Look through the records and copy each line that has "不同的二叉搜索树" in it.
□ □ □ □ □ □ □
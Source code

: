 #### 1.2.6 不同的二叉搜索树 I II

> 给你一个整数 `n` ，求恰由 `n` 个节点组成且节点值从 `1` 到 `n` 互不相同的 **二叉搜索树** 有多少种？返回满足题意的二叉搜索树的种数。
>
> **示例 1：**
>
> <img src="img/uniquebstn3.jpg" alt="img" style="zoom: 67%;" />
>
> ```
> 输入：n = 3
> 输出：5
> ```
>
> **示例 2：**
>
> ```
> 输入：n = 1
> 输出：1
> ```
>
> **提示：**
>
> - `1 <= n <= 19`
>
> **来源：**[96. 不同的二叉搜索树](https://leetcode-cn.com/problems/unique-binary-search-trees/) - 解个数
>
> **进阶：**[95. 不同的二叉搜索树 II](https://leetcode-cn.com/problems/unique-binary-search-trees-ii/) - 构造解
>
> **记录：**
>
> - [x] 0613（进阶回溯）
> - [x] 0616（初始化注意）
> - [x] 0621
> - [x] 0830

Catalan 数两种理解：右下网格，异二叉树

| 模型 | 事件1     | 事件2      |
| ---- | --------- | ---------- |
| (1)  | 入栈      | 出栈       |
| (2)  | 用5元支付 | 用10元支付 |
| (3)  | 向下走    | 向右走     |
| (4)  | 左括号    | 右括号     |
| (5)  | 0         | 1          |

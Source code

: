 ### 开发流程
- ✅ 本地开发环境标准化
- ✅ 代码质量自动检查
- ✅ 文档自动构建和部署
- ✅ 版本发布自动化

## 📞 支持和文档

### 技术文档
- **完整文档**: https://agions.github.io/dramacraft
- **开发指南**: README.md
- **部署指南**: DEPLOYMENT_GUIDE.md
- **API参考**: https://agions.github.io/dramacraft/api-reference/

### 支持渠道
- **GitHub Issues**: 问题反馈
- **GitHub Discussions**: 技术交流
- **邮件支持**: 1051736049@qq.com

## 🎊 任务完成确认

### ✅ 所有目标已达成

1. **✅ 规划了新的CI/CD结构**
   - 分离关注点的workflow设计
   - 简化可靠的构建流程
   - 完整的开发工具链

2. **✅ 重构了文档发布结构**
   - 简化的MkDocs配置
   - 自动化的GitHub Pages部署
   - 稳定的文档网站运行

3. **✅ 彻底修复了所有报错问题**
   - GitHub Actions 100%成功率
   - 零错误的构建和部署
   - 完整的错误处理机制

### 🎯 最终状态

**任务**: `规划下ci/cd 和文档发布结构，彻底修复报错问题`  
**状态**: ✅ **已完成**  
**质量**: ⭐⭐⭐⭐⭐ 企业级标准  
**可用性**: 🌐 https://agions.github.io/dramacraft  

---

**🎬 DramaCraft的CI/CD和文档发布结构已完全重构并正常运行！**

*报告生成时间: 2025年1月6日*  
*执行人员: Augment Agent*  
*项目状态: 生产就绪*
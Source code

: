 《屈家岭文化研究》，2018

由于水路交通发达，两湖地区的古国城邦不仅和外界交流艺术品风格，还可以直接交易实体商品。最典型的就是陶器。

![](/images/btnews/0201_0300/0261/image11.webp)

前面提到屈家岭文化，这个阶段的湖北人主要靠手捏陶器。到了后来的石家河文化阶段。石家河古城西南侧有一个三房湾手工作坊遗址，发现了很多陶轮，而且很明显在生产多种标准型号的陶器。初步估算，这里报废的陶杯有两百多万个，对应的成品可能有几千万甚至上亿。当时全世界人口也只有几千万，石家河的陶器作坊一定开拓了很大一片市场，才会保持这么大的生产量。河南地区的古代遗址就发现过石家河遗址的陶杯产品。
□ □ □ □ □ □ □
• The completed task:
: #### 1.2.6 不同的二叉搜索树 I II
> **来源：**[96. 不同的二叉搜索树](https://leetcode-cn.com/problems/unique-binary-search-trees/) - 解个数
> **进阶：**[95. 不同的二叉搜索树 II](https://leetcode-cn.com/problems/unique-binary-search-trees-ii/) - 构造解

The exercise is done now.